Would you copy each line of the data below that has "tabular"?

Plain-text document sources:

════════

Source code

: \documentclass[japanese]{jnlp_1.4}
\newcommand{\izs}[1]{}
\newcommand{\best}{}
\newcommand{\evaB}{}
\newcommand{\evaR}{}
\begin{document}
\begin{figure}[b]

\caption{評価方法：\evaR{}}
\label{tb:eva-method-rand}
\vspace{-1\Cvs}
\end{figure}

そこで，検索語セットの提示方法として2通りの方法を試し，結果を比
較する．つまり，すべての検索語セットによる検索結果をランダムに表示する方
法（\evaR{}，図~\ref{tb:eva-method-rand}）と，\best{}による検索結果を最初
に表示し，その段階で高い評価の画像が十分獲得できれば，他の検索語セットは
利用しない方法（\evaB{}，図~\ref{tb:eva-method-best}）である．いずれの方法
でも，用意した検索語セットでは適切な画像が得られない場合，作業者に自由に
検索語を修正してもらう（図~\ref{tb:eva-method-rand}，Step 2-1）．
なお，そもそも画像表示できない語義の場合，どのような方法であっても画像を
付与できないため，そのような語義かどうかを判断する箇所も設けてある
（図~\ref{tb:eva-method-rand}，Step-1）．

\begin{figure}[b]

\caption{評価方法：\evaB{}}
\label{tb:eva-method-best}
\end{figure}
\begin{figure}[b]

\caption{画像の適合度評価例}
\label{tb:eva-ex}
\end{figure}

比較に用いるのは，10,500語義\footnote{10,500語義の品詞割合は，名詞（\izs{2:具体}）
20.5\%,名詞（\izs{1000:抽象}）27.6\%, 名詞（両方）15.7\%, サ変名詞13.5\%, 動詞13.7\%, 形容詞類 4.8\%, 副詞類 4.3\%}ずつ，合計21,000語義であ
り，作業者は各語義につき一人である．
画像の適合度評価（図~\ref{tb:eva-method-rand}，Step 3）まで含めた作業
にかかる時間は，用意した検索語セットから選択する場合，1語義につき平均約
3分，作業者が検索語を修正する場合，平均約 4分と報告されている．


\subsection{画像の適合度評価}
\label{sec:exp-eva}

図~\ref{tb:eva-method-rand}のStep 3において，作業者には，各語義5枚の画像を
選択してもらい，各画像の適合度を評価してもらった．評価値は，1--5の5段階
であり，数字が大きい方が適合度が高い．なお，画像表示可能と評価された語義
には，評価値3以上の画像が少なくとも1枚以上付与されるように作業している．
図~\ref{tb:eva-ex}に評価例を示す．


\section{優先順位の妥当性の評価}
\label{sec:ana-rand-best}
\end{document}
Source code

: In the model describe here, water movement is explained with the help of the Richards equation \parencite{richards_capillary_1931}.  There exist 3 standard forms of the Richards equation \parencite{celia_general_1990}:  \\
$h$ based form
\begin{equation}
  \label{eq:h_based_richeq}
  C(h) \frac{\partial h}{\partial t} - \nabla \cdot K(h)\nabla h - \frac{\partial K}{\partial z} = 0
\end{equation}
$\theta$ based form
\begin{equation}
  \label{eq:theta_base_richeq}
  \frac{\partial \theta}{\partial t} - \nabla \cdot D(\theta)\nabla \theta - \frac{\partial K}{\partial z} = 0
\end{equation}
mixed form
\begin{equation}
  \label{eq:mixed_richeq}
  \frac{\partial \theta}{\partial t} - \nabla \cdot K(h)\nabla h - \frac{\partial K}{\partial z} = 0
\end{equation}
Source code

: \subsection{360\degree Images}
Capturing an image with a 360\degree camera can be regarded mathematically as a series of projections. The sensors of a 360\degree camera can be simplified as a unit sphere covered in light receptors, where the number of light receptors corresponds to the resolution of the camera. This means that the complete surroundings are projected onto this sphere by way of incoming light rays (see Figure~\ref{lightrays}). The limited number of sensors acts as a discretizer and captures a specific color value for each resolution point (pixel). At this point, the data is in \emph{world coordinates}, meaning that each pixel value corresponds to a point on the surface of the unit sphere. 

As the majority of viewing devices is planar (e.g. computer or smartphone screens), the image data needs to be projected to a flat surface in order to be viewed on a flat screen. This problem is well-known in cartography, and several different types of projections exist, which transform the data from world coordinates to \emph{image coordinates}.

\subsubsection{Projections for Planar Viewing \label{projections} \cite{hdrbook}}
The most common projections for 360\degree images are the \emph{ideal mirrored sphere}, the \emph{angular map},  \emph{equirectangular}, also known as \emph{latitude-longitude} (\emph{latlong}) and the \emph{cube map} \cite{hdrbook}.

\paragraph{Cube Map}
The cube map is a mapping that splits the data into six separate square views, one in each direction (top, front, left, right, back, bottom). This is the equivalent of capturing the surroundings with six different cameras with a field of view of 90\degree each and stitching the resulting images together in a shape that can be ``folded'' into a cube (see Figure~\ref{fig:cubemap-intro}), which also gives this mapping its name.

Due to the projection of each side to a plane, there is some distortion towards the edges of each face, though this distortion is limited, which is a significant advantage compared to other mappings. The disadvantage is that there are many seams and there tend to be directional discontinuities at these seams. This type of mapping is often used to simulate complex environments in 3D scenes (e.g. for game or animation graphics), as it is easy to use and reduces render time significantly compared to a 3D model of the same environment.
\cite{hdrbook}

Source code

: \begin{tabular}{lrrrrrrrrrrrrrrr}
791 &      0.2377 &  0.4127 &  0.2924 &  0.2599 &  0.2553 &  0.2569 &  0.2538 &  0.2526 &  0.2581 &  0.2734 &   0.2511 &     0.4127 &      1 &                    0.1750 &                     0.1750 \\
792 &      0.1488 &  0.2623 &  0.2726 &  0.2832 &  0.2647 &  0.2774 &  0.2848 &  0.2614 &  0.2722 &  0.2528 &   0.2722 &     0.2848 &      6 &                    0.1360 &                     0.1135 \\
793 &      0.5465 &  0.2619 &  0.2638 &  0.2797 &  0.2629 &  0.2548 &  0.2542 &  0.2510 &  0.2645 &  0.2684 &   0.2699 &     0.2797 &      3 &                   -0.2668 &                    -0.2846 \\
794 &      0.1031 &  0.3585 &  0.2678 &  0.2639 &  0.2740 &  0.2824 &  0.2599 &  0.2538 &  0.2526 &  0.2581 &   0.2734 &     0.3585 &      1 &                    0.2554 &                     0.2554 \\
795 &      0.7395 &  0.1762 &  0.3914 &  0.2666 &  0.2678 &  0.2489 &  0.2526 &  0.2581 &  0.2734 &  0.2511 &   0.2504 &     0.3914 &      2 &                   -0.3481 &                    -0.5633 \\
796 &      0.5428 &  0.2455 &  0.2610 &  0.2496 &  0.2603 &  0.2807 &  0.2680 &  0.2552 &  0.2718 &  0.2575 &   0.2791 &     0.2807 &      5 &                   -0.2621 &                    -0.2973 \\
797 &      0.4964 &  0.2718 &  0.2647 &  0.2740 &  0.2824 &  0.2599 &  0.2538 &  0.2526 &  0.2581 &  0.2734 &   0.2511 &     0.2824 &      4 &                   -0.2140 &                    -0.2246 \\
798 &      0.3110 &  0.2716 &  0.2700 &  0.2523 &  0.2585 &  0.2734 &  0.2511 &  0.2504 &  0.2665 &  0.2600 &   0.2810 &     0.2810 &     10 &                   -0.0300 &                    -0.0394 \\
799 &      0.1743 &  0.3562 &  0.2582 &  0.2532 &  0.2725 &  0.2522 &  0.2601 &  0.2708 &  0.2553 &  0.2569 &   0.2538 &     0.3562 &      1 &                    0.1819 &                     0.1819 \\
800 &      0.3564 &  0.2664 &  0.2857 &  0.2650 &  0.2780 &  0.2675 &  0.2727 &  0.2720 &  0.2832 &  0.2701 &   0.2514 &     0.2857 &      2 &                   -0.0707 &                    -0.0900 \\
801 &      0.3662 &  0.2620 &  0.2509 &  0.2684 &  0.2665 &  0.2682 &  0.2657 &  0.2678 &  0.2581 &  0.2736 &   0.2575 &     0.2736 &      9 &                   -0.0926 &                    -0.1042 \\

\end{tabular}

════════

▶ **Response below**
: \begin{tabular}{lrrrrrrrrrrrrrrr}
\end{tabular}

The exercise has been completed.